[Collection entries]
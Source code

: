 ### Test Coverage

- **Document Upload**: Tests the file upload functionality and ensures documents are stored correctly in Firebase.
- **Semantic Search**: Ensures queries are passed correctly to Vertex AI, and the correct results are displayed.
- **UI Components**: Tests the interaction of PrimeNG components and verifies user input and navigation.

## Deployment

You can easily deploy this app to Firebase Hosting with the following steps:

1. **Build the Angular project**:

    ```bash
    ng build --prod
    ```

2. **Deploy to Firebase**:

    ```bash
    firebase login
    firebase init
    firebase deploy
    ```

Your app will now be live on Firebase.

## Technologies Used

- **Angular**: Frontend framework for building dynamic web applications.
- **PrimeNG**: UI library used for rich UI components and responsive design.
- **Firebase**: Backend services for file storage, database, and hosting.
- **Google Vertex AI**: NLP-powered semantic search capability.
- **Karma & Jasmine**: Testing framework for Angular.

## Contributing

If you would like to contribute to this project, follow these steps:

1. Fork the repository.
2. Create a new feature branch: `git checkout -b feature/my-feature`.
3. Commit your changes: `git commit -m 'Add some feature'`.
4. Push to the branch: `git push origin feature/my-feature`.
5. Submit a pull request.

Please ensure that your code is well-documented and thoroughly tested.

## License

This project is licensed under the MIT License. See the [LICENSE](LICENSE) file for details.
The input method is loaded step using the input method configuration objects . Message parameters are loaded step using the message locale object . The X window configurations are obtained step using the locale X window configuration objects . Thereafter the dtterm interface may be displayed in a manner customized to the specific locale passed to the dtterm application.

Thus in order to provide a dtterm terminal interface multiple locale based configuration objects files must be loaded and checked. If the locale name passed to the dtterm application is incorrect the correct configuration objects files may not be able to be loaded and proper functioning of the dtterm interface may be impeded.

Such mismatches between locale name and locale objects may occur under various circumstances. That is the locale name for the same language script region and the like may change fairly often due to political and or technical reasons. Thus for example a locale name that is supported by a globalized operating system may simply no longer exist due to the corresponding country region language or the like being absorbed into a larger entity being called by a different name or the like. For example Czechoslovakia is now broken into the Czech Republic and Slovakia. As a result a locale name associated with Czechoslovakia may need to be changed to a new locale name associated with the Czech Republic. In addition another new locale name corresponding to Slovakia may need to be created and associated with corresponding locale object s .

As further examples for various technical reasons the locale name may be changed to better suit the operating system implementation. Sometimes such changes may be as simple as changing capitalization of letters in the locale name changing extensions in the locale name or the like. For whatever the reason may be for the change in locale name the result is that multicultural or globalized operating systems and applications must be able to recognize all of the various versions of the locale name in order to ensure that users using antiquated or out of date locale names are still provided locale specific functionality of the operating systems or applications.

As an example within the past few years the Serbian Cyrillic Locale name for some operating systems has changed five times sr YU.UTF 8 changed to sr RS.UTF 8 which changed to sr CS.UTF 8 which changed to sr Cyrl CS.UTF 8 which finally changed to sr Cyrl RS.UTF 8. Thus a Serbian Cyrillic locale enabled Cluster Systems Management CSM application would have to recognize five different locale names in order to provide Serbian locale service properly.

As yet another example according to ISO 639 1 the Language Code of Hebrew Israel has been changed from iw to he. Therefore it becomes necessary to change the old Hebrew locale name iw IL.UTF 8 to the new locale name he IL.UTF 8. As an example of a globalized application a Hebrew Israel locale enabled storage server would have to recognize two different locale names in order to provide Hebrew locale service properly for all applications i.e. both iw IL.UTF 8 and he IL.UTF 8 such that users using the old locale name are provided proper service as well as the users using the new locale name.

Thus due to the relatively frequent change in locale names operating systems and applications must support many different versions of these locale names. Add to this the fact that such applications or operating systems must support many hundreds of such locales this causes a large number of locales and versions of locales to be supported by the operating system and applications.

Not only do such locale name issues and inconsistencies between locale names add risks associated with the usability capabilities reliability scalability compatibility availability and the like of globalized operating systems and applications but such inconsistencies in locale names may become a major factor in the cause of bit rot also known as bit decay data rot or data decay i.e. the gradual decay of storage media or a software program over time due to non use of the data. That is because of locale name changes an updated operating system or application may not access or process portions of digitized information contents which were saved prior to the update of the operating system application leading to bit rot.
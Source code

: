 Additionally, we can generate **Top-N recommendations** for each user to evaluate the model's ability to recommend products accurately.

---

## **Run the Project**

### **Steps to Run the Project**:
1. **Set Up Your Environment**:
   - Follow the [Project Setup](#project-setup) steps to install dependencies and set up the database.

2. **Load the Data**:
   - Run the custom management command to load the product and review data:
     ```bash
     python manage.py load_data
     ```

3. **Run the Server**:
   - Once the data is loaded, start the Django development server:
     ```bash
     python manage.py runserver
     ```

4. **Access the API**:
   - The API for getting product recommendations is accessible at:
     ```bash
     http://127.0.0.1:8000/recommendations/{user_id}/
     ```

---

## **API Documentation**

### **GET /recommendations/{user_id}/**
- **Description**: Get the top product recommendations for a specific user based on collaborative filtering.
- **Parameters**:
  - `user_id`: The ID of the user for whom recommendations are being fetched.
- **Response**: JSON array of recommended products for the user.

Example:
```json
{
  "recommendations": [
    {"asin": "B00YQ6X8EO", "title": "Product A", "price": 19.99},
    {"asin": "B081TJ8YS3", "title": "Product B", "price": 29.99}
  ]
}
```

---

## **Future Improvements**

→ Exercise description
Scan the data above and state how many of its lines contain the string "loaded", with no other content.

→ Exercise result
3